Parish of St. Vincent Ferrer and St. Catherine of Siena

A Parish of the Archdiocese of New York served by the Dominican Friars

April 02, 2016

Witness – Pastor’s Reflection (April 3, 2016)

For eight days now, we have had Easter Sunday The Church does her best to extend the singular joy of the Empty Tomb so that it lasts from Mary Magdalene’s quick and loving recognition of her Lord in the garden to Thomas’ more labored, perhaps more human, perception of his Lord and God. But together Mary Magdalene, Thomas, and the rest of the Eleven become witnesses that Jesus lives. Nobody saw the moment of the Resurrection, and yet untold numbers of men and women, over the course of 20 centuries, have heeded their testimony and have become witnesses of this event by the way in which they live the Gospel and seek mercy for failing to live it. How this comes to be appears poetically in the Collect, or Opening Prayer for this Sunday. The text amply repays our study.

God of everlasting mercy, who in the very recurrence of the Paschal Feast kindle the faith of the people you have made your own, increase, we pray, the grace you have bestowed, that all may grasp and rightly understand in what font they have been washed, by whose Spirit they have been reborn, by whose Blood they have been redeemed. Through our Lord Jesus Christ, your Son, who lives and reigns with you in the unity of the Holy Spirit, one God, for ever and ever.

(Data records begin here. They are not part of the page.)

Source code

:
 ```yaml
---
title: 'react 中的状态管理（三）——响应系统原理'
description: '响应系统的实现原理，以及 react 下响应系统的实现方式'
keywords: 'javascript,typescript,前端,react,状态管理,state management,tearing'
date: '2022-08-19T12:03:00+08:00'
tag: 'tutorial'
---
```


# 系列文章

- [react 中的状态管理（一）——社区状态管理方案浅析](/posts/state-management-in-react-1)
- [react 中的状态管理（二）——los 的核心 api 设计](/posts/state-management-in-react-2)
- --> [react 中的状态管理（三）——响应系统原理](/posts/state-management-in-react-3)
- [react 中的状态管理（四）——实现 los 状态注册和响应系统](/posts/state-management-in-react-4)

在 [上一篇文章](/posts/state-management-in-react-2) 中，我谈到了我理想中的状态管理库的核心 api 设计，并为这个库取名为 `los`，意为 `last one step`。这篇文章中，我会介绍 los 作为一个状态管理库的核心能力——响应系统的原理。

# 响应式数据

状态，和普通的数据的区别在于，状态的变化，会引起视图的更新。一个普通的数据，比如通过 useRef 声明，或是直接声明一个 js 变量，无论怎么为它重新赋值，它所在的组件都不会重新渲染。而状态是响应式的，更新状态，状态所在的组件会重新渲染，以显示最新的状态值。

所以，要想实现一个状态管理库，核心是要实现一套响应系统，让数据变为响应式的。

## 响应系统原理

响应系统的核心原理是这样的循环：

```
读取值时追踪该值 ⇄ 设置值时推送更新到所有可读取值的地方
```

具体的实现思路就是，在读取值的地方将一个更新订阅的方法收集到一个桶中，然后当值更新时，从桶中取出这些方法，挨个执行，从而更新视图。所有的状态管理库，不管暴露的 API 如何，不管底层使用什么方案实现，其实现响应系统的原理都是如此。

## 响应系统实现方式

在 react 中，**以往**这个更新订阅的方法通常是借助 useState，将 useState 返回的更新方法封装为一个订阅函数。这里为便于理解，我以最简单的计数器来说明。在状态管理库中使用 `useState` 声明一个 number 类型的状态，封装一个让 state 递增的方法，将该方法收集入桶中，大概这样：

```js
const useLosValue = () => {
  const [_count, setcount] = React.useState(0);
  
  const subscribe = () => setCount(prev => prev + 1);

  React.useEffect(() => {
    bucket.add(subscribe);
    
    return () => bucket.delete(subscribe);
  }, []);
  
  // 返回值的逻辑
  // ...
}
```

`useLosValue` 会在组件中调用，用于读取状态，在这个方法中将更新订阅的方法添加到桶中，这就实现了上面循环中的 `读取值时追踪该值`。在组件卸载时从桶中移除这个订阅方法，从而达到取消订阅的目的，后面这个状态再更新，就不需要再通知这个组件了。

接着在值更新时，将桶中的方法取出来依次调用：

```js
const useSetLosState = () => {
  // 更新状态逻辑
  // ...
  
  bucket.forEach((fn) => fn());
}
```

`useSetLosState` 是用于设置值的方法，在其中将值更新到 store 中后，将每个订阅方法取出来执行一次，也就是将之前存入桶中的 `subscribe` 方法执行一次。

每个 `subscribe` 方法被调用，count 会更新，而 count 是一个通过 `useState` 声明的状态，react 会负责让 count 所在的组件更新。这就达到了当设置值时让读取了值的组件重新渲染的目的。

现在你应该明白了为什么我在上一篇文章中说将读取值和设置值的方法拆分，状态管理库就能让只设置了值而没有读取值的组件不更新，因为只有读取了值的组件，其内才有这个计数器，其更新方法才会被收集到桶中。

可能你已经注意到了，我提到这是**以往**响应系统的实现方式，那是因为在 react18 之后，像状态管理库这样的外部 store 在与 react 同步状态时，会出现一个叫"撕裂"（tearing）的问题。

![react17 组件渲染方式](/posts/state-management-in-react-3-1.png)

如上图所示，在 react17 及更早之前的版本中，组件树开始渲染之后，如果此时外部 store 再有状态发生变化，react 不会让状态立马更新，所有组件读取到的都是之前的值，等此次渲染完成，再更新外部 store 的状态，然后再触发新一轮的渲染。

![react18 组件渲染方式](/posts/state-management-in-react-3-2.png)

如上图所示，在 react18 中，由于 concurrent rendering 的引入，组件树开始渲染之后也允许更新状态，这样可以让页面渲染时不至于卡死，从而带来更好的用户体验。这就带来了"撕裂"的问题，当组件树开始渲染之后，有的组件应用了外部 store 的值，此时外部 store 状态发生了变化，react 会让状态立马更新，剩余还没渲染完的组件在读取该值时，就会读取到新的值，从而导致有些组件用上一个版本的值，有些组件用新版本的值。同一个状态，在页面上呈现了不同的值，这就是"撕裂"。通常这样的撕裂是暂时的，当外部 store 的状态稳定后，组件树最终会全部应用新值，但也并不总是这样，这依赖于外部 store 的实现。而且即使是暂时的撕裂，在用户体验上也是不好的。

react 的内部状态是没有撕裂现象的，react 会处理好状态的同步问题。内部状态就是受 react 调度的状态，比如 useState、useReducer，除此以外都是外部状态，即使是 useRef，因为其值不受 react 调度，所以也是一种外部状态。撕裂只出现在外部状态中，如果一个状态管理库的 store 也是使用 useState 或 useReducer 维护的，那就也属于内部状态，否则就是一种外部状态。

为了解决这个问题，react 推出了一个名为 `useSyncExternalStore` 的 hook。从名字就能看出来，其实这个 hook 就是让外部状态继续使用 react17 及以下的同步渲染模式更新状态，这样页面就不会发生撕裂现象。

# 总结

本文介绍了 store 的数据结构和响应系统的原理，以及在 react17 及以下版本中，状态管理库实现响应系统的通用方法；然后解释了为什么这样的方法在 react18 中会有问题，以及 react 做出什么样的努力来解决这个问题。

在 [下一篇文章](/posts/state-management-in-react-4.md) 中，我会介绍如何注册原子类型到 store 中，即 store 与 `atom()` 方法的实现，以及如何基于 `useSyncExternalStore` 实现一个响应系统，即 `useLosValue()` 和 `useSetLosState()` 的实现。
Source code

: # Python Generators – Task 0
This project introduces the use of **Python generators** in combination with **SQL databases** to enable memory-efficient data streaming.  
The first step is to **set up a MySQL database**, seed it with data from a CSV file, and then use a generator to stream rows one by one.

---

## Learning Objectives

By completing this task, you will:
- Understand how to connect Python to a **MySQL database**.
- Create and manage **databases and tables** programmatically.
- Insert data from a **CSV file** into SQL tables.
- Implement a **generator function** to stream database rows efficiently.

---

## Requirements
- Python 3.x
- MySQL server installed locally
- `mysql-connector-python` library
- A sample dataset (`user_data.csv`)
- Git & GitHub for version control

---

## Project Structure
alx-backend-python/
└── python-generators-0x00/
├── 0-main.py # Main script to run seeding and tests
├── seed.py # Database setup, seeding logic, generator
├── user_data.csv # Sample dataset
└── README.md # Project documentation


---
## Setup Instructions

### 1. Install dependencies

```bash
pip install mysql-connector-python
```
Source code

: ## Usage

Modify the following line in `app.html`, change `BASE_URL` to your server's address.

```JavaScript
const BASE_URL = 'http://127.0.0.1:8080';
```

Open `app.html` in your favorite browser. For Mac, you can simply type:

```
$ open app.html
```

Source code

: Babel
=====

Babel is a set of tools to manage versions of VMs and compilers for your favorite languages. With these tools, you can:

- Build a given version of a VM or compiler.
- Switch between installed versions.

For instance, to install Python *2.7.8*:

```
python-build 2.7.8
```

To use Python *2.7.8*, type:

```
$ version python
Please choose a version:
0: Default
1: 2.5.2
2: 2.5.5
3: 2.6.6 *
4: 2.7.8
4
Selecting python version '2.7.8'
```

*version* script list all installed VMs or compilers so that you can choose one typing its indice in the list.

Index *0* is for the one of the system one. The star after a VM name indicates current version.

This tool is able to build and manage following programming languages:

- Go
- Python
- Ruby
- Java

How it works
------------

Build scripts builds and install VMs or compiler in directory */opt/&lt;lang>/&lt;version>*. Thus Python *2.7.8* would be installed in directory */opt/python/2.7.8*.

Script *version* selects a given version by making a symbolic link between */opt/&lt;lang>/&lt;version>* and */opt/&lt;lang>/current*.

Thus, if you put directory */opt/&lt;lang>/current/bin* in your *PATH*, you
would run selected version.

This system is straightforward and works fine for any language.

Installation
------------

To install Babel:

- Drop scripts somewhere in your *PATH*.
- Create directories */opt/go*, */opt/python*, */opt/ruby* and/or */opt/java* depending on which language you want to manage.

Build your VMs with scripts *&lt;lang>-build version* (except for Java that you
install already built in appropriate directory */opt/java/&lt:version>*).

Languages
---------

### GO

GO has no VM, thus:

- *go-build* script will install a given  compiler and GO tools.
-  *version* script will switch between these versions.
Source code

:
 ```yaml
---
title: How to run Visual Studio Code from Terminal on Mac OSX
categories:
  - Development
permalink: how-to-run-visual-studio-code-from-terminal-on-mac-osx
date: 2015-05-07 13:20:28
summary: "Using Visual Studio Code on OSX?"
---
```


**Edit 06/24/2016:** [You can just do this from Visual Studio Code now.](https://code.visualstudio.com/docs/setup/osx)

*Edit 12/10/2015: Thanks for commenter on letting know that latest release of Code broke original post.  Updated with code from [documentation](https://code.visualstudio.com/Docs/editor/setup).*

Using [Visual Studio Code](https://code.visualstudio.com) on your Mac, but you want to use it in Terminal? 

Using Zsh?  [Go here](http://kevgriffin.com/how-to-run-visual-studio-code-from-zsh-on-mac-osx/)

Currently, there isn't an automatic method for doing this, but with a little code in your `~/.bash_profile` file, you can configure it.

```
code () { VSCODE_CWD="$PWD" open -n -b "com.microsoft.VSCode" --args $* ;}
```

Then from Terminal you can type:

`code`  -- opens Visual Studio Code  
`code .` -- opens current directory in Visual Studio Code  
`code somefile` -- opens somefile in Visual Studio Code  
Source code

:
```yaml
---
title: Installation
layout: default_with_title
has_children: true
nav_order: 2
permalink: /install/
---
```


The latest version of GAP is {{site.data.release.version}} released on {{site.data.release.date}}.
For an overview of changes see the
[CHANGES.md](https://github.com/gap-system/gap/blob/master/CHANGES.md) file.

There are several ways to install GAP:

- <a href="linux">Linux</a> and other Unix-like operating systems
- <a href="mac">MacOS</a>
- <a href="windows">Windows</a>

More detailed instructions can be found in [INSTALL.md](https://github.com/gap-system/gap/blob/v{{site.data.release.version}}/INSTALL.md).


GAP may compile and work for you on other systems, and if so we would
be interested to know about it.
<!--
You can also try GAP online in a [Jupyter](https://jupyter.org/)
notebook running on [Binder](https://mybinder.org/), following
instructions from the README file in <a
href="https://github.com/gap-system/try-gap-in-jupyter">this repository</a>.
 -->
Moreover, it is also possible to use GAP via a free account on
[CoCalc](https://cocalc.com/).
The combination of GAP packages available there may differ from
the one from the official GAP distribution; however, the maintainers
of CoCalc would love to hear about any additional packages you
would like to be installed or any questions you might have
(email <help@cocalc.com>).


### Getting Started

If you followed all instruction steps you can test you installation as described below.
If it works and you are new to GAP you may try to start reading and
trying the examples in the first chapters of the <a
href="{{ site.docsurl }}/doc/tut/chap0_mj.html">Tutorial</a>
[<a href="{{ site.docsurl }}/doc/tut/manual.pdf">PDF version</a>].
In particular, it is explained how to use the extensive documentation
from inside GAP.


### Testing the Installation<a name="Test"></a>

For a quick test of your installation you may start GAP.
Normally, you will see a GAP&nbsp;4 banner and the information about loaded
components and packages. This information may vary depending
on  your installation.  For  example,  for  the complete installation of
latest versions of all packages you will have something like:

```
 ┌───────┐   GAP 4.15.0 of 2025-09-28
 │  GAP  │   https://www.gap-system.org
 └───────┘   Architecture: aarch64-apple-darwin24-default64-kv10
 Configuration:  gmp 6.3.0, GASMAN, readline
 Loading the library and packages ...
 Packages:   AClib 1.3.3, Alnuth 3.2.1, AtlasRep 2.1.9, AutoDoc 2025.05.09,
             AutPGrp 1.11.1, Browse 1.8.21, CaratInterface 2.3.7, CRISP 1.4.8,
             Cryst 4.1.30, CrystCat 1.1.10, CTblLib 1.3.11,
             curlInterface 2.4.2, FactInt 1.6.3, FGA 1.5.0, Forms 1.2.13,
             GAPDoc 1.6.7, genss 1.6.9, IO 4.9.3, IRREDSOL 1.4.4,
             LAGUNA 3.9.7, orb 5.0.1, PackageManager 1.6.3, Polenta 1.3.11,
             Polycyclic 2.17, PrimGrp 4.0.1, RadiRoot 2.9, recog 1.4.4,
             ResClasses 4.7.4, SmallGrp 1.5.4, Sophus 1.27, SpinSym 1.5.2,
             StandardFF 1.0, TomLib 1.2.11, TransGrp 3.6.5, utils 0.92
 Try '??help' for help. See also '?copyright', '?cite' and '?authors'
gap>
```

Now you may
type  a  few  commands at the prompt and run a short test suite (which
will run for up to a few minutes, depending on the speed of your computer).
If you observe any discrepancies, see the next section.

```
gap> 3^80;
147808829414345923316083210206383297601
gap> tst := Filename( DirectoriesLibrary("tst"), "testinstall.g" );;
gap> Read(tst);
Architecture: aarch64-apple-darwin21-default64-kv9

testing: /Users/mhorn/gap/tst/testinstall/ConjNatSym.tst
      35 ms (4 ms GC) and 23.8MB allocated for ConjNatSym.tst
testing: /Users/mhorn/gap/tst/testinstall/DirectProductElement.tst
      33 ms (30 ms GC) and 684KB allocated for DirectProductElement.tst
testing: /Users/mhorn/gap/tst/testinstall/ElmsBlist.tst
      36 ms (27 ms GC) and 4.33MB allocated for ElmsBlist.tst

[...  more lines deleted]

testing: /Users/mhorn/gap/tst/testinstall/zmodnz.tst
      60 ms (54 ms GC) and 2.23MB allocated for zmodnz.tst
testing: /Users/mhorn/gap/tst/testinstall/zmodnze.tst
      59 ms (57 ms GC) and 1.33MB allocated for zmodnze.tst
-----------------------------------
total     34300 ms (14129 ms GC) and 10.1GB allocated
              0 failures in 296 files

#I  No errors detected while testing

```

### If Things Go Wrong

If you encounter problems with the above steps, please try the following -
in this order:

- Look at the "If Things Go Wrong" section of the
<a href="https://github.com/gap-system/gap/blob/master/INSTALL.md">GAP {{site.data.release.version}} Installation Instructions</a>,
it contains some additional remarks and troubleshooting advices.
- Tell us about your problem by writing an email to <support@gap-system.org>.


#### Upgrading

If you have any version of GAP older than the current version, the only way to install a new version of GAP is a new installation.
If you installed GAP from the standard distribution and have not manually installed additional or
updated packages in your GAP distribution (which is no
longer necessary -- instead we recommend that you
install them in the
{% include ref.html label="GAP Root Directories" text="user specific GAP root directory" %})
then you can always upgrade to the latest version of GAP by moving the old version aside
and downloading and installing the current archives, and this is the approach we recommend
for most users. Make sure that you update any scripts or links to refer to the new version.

Simply put, our Christian maturity comes not through one Easter but through a lifetime of them. Like Thomas we labor a bit to realize the extent of what has already happened to us through our redemption by Christ, our baptismal rebirth, and our reception of the Holy Spirit. When we were baptized a white garment was placed on us and we were told that we had become “a new creation,” then we were handed a candle and told that we had been illuminated by Christ. Who gets all of that right off the bat? We absorb the Gospel by constant review in the light of new experience and thereby we begin to realize who Christ is, and who we are in the light of Christ.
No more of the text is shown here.